**What you need to do**
The records below must be duplicated exactly, character for character.

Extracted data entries
********

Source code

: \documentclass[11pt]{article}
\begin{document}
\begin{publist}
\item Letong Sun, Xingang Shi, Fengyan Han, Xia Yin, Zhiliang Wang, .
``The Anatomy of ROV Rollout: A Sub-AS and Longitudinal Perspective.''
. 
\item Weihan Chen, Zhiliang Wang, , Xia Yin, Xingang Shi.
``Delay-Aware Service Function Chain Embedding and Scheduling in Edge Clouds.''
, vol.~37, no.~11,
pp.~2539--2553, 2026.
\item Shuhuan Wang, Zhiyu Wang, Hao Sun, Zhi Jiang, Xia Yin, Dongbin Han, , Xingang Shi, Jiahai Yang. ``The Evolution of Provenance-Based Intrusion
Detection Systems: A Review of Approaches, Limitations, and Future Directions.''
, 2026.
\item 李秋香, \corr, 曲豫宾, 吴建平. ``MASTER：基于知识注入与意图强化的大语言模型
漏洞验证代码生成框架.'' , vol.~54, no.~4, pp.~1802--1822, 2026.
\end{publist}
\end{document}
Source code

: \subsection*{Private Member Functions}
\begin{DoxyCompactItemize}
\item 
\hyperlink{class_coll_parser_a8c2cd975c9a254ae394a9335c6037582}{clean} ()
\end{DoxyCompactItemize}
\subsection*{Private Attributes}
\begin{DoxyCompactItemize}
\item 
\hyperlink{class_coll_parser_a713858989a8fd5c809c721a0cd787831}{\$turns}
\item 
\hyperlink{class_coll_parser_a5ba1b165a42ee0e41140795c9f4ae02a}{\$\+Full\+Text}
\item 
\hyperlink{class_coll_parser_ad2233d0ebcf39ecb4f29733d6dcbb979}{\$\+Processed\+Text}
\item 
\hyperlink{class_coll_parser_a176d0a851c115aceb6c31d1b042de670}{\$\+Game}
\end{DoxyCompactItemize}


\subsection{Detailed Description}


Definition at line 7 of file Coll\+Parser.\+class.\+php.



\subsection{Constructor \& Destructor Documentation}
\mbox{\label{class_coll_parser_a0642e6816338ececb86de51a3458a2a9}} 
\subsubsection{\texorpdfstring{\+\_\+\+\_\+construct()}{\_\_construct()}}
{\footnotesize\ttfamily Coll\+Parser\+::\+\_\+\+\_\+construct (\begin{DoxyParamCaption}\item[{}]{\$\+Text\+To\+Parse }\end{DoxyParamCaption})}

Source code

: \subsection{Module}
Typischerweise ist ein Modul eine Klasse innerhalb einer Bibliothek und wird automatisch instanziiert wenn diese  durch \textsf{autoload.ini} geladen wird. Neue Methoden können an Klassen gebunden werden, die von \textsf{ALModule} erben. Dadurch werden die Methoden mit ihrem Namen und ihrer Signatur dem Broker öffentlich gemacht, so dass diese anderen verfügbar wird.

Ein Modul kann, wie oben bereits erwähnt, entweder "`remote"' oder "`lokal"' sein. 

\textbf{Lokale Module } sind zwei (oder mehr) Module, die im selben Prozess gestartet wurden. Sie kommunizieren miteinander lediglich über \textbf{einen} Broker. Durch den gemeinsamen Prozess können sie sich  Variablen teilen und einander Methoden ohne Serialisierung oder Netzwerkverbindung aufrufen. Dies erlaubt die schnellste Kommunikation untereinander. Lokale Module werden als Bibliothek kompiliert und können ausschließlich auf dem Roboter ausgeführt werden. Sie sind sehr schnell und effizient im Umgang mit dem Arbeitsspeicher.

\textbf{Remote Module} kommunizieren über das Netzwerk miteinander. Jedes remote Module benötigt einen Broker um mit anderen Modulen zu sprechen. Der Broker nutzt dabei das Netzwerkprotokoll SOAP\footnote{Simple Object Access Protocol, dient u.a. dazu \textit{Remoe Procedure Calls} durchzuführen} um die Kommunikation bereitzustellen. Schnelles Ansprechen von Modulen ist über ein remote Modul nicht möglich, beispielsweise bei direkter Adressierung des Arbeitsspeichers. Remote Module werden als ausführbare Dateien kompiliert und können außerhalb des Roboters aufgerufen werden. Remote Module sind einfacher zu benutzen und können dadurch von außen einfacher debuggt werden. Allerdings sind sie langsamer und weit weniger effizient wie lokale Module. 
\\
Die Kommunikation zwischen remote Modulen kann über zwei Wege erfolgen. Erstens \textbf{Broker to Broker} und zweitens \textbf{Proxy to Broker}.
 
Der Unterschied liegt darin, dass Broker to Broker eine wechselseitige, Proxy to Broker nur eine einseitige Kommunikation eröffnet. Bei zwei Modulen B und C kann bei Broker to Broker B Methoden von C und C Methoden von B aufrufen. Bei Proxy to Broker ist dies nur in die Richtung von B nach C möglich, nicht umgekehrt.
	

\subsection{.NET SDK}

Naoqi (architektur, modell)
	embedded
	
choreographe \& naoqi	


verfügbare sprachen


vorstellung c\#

********

**Problem solution**
Source code

: \documentclass[11pt]{article}
\begin{document}
\begin{publist}
\item Letong Sun, Xingang Shi, Fengyan Han, Xia Yin, Zhiliang Wang, .
``The Anatomy of ROV Rollout: A Sub-AS and Longitudinal Perspective.''
. 
\item Weihan Chen, Zhiliang Wang, , Xia Yin, Xingang Shi.
``Delay-Aware Service Function Chain Embedding and Scheduling in Edge Clouds.''
, vol.~37, no.~11,
pp.~2539--2553, 2026.
\item Shuhuan Wang, Zhiyu Wang, Hao Sun, Zhi Jiang, Xia Yin, Dongbin Han, , Xingang Shi, Jiahai Yang. ``The Evolution of Provenance-Based Intrusion
Detection Systems: A Review of Approaches, Limitations, and Future Directions.''
, 2026.
\item 李秋香, \corr, 曲豫宾, 吴建平. ``MASTER：基于知识注入与意图强化的大语言模型
漏洞验证代码生成框架.'' , vol.~54, no.~4, pp.~1802--1822, 2026.
\end{publist}
\end{document}
Source code

: \subsection*{Private Member Functions}
\begin{DoxyCompactItemize}
\item 
\hyperlink{class_coll_parser_a8c2cd975c9a254ae394a9335c6037582}{clean} ()
\end{DoxyCompactItemize}
\subsection*{Private Attributes}
\begin{DoxyCompactItemize}
\item 
\hyperlink{class_coll_parser_a713858989a8fd5c809c721a0cd787831}{\$turns}
\item 
\hyperlink{class_coll_parser_a5ba1b165a42ee0e41140795c9f4ae02a}{\$\+Full\+Text}
\item 
\hyperlink{class_coll_parser_ad2233d0ebcf39ecb4f29733d6dcbb979}{\$\+Processed\+Text}
\item 
\hyperlink{class_coll_parser_a176d0a851c115aceb6c31d1b042de670}{\$\+Game}
\end{DoxyCompactItemize}


\subsection{Detailed Description}


Definition at line 7 of file Coll\+Parser.\+class.\+php.



\subsection{Constructor \& Destructor Documentation}
\mbox{\label{class_coll_parser_a0642e6816338ececb86de51a3458a2a9}} 
\subsubsection{\texorpdfstring{\+\_\+\+\_\+construct()}{\_\_construct()}}
{\footnotesize\ttfamily Coll\+Parser\+::\+\_\+\+\_\+construct (\begin{DoxyParamCaption}\item[{}]{\$\+Text\+To\+Parse }\end{DoxyParamCaption})}

Source code

: \subsection{Module}
Typischerweise ist ein Modul eine Klasse innerhalb einer Bibliothek und wird automatisch instanziiert wenn diese  durch \textsf{autoload.ini} geladen wird. Neue Methoden können an Klassen gebunden werden, die von \textsf{ALModule} erben. Dadurch werden die Methoden mit ihrem Namen und ihrer Signatur dem Broker öffentlich gemacht, so dass diese anderen verfügbar wird.

Ein Modul kann, wie oben bereits erwähnt, entweder "`remote"' oder "`lokal"' sein. 

\textbf{Lokale Module } sind zwei (oder mehr) Module, die im selben Prozess gestartet wurden. Sie kommunizieren miteinander lediglich über \textbf{einen} Broker. Durch den gemeinsamen Prozess können sie sich  Variablen teilen und einander Methoden ohne Serialisierung oder Netzwerkverbindung aufrufen. Dies erlaubt die schnellste Kommunikation untereinander. Lokale Module werden als Bibliothek kompiliert und können ausschließlich auf dem Roboter ausgeführt werden. Sie sind sehr schnell und effizient im Umgang mit dem Arbeitsspeicher.

\textbf{Remote Module} kommunizieren über das Netzwerk miteinander. Jedes remote Module benötigt einen Broker um mit anderen Modulen zu sprechen. Der Broker nutzt dabei das Netzwerkprotokoll SOAP\footnote{Simple Object Access Protocol, dient u.a. dazu \textit{Remoe Procedure Calls} durchzuführen} um die Kommunikation bereitzustellen. Schnelles Ansprechen von Modulen ist über ein remote Modul nicht möglich, beispielsweise bei direkter Adressierung des Arbeitsspeichers. Remote Module werden als ausführbare Dateien kompiliert und können außerhalb des Roboters aufgerufen werden. Remote Module sind einfacher zu benutzen und können dadurch von außen einfacher debuggt werden. Allerdings sind sie langsamer und weit weniger effizient wie lokale Module. 
\\
Die Kommunikation zwischen remote Modulen kann über zwei Wege erfolgen. Erstens \textbf{Broker to Broker} und zweitens \textbf{Proxy to Broker}.
 
Der Unterschied liegt darin, dass Broker to Broker eine wechselseitige, Proxy to Broker nur eine einseitige Kommunikation eröffnet. Bei zwei Modulen B und C kann bei Broker to Broker B Methoden von C und C Methoden von B aufrufen. Bei Proxy to Broker ist dies nur in die Richtung von B nach C möglich, nicht umgekehrt.
	

\subsection{.NET SDK}

Naoqi (architektur, modell)
	embedded
	
choreographe \& naoqi	


verfügbare sprachen


vorstellung c\#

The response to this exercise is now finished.